# MF pad issue



## huxley309 (Apr 8, 2006)

Bought a pad the other day, flexipads mf without realising the diameter was of the face and not the backing like I expected.

Would I be running the risk of catching the bodywork using this with my 5" plate?


----------



## Mcpx (Mar 15, 2016)

Probably yes if the pad is smaller than the backing plate, but you didn’t say what size the pad was. Pads are normally sold by the backing size, where did you get it from?


----------



## huxley309 (Apr 8, 2006)

Mcpx said:


> Probably yes if the pad is smaller than the backing plate, but you didn't say what size the pad was. Pads are normally sold by the backing size, where did you get it from?


Didn't realise it at the time, schoolboy error.
Both pad and backing plate are 5"


----------



## Mcpx (Mar 15, 2016)

Ok you’ve lost me! If the pad and the backing plate are 5” then don’t see the issue? There shouldn’t be much difference between the face of the pad and the foam backing.

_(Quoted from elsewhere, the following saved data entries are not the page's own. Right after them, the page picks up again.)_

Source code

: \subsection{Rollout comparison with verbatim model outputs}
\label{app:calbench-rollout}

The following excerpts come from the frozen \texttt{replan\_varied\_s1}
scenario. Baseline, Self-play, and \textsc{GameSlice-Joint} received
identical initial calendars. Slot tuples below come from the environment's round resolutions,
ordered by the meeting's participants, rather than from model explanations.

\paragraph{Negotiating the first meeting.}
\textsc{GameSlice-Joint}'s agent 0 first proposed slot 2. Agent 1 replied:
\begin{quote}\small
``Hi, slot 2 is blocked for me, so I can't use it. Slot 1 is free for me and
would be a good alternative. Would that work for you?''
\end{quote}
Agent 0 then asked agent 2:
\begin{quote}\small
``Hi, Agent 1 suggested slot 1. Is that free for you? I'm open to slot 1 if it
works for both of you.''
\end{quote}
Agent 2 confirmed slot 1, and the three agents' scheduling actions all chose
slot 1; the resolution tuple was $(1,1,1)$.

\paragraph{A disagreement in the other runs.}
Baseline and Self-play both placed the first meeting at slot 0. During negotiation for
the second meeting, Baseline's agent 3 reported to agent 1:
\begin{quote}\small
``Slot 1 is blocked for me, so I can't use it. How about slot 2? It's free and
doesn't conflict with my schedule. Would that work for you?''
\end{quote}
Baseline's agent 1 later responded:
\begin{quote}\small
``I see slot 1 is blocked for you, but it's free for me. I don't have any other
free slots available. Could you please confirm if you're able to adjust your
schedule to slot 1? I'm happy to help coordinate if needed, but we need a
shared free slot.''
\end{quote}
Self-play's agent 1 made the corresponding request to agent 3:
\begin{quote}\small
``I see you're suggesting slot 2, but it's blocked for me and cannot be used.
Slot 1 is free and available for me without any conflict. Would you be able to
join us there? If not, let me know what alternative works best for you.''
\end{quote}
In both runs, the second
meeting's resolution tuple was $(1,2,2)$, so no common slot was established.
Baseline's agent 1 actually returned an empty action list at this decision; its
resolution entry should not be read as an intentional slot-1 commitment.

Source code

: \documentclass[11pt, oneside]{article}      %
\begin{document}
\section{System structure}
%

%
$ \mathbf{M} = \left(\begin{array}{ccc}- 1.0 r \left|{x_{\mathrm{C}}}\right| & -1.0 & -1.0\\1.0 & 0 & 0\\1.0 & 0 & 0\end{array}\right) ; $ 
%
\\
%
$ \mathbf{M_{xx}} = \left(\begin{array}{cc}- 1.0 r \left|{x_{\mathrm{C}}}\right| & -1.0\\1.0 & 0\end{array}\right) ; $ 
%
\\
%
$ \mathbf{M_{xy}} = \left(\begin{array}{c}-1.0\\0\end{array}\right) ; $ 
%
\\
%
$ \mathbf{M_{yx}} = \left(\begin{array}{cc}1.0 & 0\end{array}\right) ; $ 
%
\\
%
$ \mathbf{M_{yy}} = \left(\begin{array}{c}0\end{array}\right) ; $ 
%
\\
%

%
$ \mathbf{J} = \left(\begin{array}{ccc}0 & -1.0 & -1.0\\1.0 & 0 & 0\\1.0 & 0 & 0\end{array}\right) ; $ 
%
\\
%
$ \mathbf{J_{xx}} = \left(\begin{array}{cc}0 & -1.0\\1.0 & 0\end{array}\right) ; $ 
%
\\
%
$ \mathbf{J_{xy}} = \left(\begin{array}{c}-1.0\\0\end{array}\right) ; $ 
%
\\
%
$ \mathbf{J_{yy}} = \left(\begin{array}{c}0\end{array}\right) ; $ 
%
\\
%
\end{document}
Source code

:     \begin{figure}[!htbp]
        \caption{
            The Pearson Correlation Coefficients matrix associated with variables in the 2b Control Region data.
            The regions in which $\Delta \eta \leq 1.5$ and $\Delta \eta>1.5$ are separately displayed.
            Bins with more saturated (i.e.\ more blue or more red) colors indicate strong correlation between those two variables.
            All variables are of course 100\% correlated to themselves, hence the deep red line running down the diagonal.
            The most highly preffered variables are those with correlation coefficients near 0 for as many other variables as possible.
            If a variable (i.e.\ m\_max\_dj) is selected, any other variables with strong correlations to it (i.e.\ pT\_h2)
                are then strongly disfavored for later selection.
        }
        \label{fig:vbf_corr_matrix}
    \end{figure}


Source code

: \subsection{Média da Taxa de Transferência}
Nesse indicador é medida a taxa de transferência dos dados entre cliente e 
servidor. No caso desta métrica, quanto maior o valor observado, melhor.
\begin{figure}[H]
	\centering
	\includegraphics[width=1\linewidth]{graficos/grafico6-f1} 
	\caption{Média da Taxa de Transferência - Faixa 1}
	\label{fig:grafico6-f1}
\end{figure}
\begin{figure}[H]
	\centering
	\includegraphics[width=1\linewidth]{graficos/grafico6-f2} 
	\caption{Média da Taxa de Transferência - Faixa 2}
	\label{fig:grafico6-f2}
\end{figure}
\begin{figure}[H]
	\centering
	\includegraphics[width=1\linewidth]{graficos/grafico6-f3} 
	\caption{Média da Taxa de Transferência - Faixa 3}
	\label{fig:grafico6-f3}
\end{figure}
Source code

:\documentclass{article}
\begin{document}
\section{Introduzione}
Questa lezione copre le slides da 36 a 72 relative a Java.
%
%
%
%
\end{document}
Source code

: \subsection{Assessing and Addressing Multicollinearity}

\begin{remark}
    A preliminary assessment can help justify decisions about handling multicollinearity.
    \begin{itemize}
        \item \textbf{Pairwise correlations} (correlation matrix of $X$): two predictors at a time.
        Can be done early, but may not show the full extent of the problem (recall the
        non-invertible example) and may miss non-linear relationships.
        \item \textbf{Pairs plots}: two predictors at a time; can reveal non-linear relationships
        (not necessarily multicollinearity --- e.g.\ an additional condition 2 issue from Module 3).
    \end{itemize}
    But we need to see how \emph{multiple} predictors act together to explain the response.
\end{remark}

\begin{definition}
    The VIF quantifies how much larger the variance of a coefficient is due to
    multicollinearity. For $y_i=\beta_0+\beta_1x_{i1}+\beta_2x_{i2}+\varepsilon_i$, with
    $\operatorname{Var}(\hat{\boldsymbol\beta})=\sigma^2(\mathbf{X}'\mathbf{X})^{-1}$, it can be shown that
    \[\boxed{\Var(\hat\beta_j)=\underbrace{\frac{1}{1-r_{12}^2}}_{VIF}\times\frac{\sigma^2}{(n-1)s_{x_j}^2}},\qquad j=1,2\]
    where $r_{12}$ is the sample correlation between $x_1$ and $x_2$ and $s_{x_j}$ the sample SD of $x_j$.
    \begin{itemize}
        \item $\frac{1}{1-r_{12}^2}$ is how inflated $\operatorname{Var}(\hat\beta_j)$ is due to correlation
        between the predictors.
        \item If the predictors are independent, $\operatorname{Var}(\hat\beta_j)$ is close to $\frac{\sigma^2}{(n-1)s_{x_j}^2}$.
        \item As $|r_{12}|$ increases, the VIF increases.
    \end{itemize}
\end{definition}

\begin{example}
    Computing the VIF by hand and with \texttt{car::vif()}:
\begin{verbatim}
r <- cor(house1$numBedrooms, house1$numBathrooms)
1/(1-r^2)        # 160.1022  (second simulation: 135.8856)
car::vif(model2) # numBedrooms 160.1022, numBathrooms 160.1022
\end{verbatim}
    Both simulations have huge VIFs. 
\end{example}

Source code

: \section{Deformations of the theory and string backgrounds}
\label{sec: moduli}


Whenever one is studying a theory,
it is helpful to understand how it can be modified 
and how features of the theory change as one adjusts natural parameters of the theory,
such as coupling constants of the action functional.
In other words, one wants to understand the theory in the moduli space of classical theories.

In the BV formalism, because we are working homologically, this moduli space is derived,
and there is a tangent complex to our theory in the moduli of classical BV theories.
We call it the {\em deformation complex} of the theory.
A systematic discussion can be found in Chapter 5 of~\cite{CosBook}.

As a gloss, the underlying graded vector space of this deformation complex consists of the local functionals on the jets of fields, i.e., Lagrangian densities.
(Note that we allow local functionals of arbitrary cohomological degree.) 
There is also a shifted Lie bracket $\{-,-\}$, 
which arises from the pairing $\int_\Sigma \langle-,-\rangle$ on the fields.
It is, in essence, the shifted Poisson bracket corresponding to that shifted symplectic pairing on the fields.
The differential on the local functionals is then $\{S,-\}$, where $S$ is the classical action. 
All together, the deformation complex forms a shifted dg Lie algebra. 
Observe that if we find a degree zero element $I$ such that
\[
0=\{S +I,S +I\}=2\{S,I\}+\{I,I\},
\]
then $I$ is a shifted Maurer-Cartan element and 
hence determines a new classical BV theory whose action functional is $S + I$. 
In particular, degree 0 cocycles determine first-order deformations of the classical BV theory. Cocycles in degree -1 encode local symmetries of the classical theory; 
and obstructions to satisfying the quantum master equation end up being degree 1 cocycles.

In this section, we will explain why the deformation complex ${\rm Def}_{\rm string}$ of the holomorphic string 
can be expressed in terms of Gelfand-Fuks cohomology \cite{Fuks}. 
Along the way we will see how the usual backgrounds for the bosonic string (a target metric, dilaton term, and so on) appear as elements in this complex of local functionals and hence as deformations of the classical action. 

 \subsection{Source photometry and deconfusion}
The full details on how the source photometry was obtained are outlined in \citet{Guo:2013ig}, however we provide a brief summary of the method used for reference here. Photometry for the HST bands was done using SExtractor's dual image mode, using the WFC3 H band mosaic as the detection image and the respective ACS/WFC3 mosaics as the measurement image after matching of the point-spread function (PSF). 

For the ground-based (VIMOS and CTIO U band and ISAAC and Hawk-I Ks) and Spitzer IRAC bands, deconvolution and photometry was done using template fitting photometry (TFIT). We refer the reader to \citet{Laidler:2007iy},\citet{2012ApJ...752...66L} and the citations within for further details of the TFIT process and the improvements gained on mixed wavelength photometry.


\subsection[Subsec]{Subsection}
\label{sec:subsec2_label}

Flexipads mf pads are available as black 1 step pads (with longer fibres) or regular white pads, they jump from 75mm (3”) up to 125mm (5”) then up to 150 (6”). The white pads also come in 135mm which is a shade under 5 1/2”. Unless you’ve got the 3” pads they should fit the backing plate perfectly or at least within a couple of mm. The backing foam on the firmest of them is 7mm which would mean you’d have to lift the pad to near enough 90 degrees to catch the backing plate.


----------



## huxley309 (Apr 8, 2006)

Mcpx said:


> Ok you've lost me! If the pad and the backing plate are 5" then don't see the issue? There shouldn't be much difference between the face of the pad and the foam backing. Flexipads mf pads are available as black 1 step pads (with longer fibres) or regular white pads, they jump from 75mm (3") up to 125mm (5") then up to 150 (6"). The white pads also come in 135mm which is a shade under 5 1/2". Unless you've got the 3" pads they should fit the backing plate perfectly or at least within a couple of mm. The backing foam on the firmest of them is 7mm which would mean you'd have to lift the pad to near enough 90 degrees to catch the backing plate.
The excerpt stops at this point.